## Description of the task
Could you find each line of the data below that contains the word "Konsistenz" and copy those lines?

[Source data]

********************

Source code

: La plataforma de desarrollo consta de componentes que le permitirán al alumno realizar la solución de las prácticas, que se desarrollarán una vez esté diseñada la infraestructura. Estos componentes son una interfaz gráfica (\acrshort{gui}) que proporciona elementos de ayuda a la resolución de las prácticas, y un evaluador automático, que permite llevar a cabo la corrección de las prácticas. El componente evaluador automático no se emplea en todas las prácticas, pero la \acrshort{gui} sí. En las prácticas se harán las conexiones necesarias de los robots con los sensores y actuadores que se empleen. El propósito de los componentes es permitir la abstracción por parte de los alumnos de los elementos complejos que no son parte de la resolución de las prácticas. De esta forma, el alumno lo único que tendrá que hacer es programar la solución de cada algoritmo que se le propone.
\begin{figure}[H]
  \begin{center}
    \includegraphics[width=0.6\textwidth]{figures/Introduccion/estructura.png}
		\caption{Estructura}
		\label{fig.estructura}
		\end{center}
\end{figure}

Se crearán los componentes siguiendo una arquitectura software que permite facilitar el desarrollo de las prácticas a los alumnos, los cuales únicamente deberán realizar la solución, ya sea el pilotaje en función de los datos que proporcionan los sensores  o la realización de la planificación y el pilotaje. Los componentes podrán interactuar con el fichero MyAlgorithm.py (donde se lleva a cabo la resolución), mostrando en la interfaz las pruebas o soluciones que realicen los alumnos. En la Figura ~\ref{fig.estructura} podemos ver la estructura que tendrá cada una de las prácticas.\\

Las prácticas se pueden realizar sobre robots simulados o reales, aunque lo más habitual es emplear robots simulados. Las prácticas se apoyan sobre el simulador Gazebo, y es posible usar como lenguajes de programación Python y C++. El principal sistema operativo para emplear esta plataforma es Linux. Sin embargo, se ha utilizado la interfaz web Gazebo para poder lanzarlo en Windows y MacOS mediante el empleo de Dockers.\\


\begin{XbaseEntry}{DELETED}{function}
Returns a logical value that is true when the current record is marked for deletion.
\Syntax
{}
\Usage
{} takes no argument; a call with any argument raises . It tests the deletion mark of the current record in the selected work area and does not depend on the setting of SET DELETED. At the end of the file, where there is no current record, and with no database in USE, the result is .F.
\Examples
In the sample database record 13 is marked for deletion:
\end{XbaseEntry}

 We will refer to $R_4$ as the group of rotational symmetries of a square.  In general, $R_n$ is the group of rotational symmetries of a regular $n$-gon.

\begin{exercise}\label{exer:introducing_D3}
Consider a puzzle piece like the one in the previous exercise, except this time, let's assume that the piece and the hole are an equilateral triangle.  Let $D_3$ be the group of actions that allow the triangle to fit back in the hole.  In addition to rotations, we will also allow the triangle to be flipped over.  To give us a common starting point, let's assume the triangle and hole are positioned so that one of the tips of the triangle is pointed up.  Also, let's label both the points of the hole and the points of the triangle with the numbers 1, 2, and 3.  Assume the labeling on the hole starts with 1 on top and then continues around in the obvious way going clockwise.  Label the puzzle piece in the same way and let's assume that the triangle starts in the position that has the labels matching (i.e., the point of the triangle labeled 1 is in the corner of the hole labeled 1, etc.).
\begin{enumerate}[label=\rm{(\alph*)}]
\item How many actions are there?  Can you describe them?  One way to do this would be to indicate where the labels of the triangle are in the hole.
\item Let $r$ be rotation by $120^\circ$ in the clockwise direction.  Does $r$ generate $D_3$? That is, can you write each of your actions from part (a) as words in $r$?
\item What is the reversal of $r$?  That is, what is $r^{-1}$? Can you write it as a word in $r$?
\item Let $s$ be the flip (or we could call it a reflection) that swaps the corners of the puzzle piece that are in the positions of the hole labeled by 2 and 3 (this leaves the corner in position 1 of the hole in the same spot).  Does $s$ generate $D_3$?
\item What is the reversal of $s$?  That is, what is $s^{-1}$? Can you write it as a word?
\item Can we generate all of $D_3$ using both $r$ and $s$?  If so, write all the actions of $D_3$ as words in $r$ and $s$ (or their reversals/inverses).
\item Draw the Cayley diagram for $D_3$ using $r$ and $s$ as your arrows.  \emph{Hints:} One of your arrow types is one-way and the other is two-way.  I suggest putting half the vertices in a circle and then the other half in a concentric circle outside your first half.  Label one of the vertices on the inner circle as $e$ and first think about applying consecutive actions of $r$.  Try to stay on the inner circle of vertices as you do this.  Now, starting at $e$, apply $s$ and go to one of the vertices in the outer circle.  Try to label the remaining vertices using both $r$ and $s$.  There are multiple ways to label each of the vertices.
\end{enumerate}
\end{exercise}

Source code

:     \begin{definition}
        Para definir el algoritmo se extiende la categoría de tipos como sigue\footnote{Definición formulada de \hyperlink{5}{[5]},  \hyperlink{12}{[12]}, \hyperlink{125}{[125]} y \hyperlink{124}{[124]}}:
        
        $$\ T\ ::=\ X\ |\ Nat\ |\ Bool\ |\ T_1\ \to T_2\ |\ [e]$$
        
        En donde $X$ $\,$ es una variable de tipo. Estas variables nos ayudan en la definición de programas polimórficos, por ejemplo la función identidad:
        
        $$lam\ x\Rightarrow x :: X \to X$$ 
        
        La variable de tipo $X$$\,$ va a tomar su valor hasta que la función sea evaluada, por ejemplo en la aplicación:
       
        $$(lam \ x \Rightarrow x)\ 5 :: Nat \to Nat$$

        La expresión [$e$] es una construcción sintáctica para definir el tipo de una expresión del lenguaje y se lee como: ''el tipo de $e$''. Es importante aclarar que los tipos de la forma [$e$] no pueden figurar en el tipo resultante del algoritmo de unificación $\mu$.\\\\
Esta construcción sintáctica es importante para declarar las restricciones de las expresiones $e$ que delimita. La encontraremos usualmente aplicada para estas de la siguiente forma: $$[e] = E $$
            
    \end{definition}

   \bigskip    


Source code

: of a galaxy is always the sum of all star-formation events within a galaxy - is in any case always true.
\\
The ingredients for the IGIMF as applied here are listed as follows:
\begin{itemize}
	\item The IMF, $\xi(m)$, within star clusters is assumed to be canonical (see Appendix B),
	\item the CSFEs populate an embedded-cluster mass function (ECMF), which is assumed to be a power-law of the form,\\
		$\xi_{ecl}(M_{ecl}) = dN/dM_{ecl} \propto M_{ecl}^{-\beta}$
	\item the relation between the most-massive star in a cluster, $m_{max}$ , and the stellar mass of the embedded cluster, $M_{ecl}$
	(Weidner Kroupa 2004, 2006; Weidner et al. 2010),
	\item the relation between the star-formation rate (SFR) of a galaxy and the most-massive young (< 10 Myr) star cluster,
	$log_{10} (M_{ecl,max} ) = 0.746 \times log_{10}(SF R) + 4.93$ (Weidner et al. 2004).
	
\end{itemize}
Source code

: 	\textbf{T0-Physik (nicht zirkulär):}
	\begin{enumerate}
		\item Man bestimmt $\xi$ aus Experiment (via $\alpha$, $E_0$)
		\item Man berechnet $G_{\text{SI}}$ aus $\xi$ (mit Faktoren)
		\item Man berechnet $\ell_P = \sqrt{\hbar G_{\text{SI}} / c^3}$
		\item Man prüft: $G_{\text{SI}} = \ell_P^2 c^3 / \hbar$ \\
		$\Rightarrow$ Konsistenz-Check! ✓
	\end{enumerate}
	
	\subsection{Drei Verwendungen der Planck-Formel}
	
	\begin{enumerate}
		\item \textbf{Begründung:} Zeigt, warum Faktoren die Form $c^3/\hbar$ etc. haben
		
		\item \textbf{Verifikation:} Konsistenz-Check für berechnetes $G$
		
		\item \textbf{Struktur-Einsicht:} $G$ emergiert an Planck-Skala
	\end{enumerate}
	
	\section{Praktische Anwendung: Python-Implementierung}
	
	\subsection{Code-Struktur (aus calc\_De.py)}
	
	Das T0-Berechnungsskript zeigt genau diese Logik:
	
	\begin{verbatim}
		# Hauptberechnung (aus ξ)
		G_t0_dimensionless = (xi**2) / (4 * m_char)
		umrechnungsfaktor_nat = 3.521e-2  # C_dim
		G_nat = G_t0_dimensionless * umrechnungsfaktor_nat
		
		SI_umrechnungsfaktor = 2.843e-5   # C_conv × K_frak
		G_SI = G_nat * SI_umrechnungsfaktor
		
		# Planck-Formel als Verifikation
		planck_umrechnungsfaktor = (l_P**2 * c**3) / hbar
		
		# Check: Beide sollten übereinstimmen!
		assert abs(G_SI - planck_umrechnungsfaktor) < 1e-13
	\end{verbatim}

********************

## Solution for this exercise
		$\Rightarrow$ Konsistenz-Check! ✓
		\item \textbf{Verifikation:} Konsistenz-Check für berechnetes $G$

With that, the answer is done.